─── EXTRACTED ENTRIES

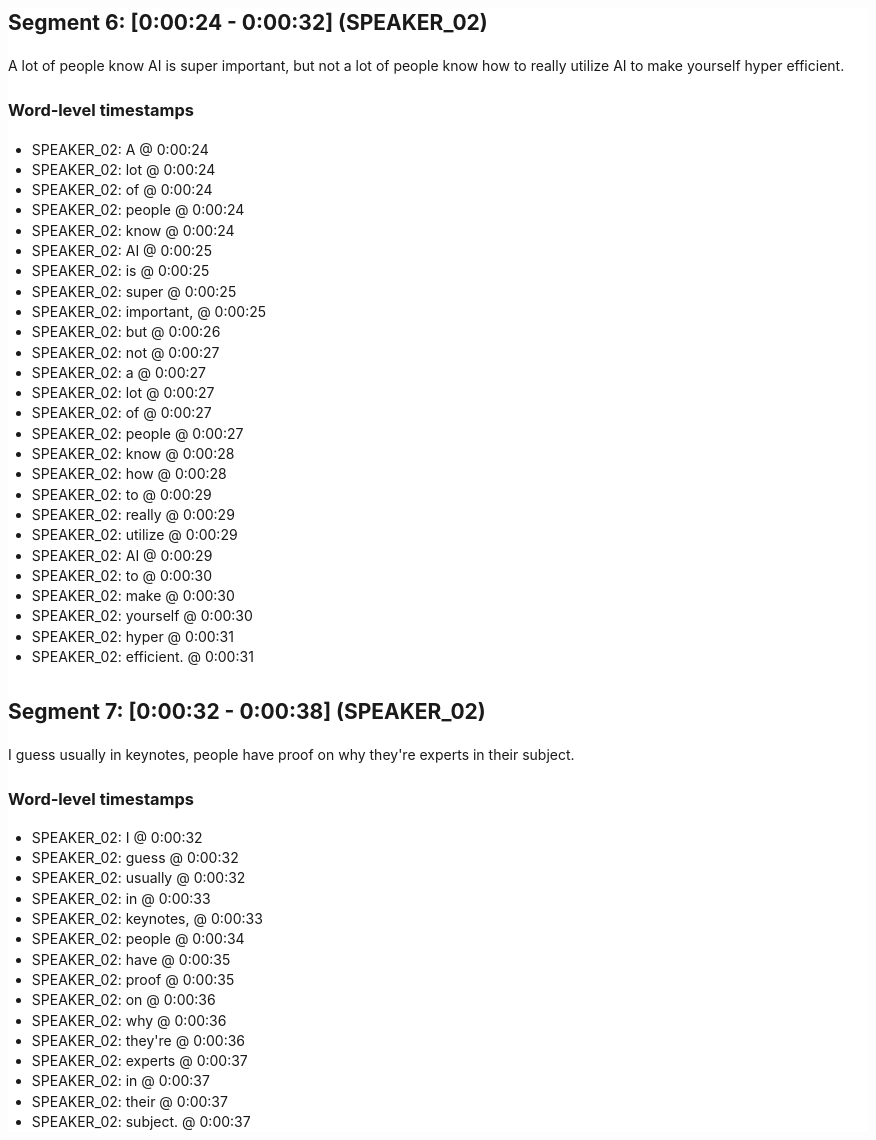 
## Segment 6: [0:00:24 - 0:00:32] (SPEAKER_02)

A lot of people know AI is super important, but not a lot of people know how to really utilize AI to make yourself hyper efficient.

### Word‑level timestamps

- SPEAKER_02: A @ 0:00:24
- SPEAKER_02: lot @ 0:00:24
- SPEAKER_02: of @ 0:00:24
- SPEAKER_02: people @ 0:00:24
- SPEAKER_02: know @ 0:00:24
- SPEAKER_02: AI @ 0:00:25
- SPEAKER_02: is @ 0:00:25
- SPEAKER_02: super @ 0:00:25
- SPEAKER_02: important, @ 0:00:25
- SPEAKER_02: but @ 0:00:26
- SPEAKER_02: not @ 0:00:27
- SPEAKER_02: a @ 0:00:27
- SPEAKER_02: lot @ 0:00:27
- SPEAKER_02: of @ 0:00:27
- SPEAKER_02: people @ 0:00:27
- SPEAKER_02: know @ 0:00:28
- SPEAKER_02: how @ 0:00:28
- SPEAKER_02: to @ 0:00:29
- SPEAKER_02: really @ 0:00:29
- SPEAKER_02: utilize @ 0:00:29
- SPEAKER_02: AI @ 0:00:29
- SPEAKER_02: to @ 0:00:30
- SPEAKER_02: make @ 0:00:30
- SPEAKER_02: yourself @ 0:00:30
- SPEAKER_02: hyper @ 0:00:31
- SPEAKER_02: efficient. @ 0:00:31

## Segment 7: [0:00:32 - 0:00:38] (SPEAKER_02)

I guess usually in keynotes, people have proof on why they're experts in their subject.

### Word‑level timestamps

- SPEAKER_02: I @ 0:00:32
- SPEAKER_02: guess @ 0:00:32
- SPEAKER_02: usually @ 0:00:32
- SPEAKER_02: in @ 0:00:33
- SPEAKER_02: keynotes, @ 0:00:33
- SPEAKER_02: people @ 0:00:34
- SPEAKER_02: have @ 0:00:35
- SPEAKER_02: proof @ 0:00:35
- SPEAKER_02: on @ 0:00:36
- SPEAKER_02: why @ 0:00:36
- SPEAKER_02: they're @ 0:00:36
- SPEAKER_02: experts @ 0:00:37
- SPEAKER_02: in @ 0:00:37
- SPEAKER_02: their @ 0:00:37
- SPEAKER_02: subject. @ 0:00:37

──────

Word for word, restate the line that contains "- SPEAKER_02: make @ 0:00:30" and each line after it, up to and including the last line of the listing; include nothing else.

- SPEAKER_02: make @ 0:00:30
- SPEAKER_02: yourself @ 0:00:30
- SPEAKER_02: hyper @ 0:00:31
- SPEAKER_02: efficient. @ 0:00:31

## Segment 7: [0:00:32 - 0:00:38] (SPEAKER_02)

I guess usually in keynotes, people have proof on why they're experts in their subject.

### Word‑level timestamps

- SPEAKER_02: I @ 0:00:32
- SPEAKER_02: guess @ 0:00:32
- SPEAKER_02: usually @ 0:00:32
- SPEAKER_02: in @ 0:00:33
- SPEAKER_02: keynotes, @ 0:00:33
- SPEAKER_02: people @ 0:00:34
- SPEAKER_02: have @ 0:00:35
- SPEAKER_02: proof @ 0:00:35
- SPEAKER_02: on @ 0:00:36
- SPEAKER_02: why @ 0:00:36
- SPEAKER_02: they're @ 0:00:36
- SPEAKER_02: experts @ 0:00:37
- SPEAKER_02: in @ 0:00:37
- SPEAKER_02: their @ 0:00:37
- SPEAKER_02: subject. @ 0:00:37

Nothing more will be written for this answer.